Restaurant information
- Owner: Greg Schwab
- Chef: Greg Schwab
- Food type: Seafood
- Location: 6660 Southwest Capitol Highway, Portland, Multnomah, Oregon, 97219, United States
- Coordinates: 45°28′33″N 122°42′18″W﻿ / ﻿45.4758°N 122.7050°W
- Website: seasonsandregions.com

= Seasons and Regions Seafood Grill =

Seafood restaurant in Portland, Oregon, U.S.

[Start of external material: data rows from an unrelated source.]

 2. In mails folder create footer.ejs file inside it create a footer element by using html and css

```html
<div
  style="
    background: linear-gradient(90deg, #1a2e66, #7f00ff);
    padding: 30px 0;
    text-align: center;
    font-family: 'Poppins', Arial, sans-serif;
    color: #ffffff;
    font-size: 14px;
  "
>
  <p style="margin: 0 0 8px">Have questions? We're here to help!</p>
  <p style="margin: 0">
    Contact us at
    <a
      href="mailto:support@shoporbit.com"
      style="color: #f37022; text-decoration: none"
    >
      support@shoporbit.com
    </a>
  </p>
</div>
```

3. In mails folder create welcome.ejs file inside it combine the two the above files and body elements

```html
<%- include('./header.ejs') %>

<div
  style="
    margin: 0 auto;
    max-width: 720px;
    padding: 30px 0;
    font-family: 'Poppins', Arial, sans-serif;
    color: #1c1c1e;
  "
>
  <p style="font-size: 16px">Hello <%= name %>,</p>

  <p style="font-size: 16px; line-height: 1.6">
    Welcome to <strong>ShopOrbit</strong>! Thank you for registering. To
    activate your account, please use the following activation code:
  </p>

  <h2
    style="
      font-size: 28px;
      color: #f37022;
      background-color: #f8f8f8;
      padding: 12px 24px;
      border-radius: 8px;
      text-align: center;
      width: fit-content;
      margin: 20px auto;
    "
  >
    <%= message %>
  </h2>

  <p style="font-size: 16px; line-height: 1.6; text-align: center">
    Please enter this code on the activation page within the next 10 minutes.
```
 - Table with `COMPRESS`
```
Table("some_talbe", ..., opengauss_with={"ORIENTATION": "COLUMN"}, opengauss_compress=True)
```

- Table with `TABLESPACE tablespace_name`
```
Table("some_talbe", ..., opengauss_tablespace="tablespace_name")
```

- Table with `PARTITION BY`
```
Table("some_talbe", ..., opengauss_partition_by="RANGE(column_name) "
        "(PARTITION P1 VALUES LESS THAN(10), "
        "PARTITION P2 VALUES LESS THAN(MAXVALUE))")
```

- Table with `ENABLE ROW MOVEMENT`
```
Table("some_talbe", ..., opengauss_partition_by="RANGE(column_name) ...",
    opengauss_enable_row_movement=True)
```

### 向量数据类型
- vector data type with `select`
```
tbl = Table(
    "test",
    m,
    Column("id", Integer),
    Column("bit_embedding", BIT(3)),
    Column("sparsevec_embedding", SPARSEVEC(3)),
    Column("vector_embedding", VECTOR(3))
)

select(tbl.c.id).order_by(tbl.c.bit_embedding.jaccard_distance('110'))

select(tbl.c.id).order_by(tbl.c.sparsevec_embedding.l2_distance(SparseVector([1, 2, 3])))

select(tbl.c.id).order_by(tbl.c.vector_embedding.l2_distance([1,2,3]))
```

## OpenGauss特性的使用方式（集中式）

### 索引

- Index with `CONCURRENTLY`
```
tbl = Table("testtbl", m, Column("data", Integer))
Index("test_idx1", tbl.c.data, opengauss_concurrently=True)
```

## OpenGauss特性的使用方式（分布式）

Seasons and Regions Seafood Grill is a seafood restaurant in Portland, Oregon, United States.

==Description==
Seasons and Regions Seafood Grill is a seafood restaurant in southwest Portland's Multnomah neighborhood. The menu includes cioppino, dover sole parmesan, and mustard-and-dill steelhead trout.

==History==
The restaurant is owned by chef Greg Schwab, who hosts an annual tomato plant sale in the parking lot. In 2020, the restaurant was featured on season 31 of the Food Network's Diners, Drive-Ins and Dives. In 2021, during the COVID-19 pandemic, Seasons and Regions launched an online market with fish, smoked seafood, and Dungeness and artichoke dip, among other products. The restaurant operated via delivery and takeout service during the pandemic, at times.

==Reception==
In 2015, readers of The Oregonian decided the restaurant offered one of the city's five best happy hours. The restaurant was included in KGW's 2017 list of "5 top spots for seafood in Portland" and Yelp's 2019 list of "Top 100 Places for Brunch". Jenni Moore included Seasons and Regions in Eater Portlands 2021 list of "12 Stellar Portland Seafood Restaurants".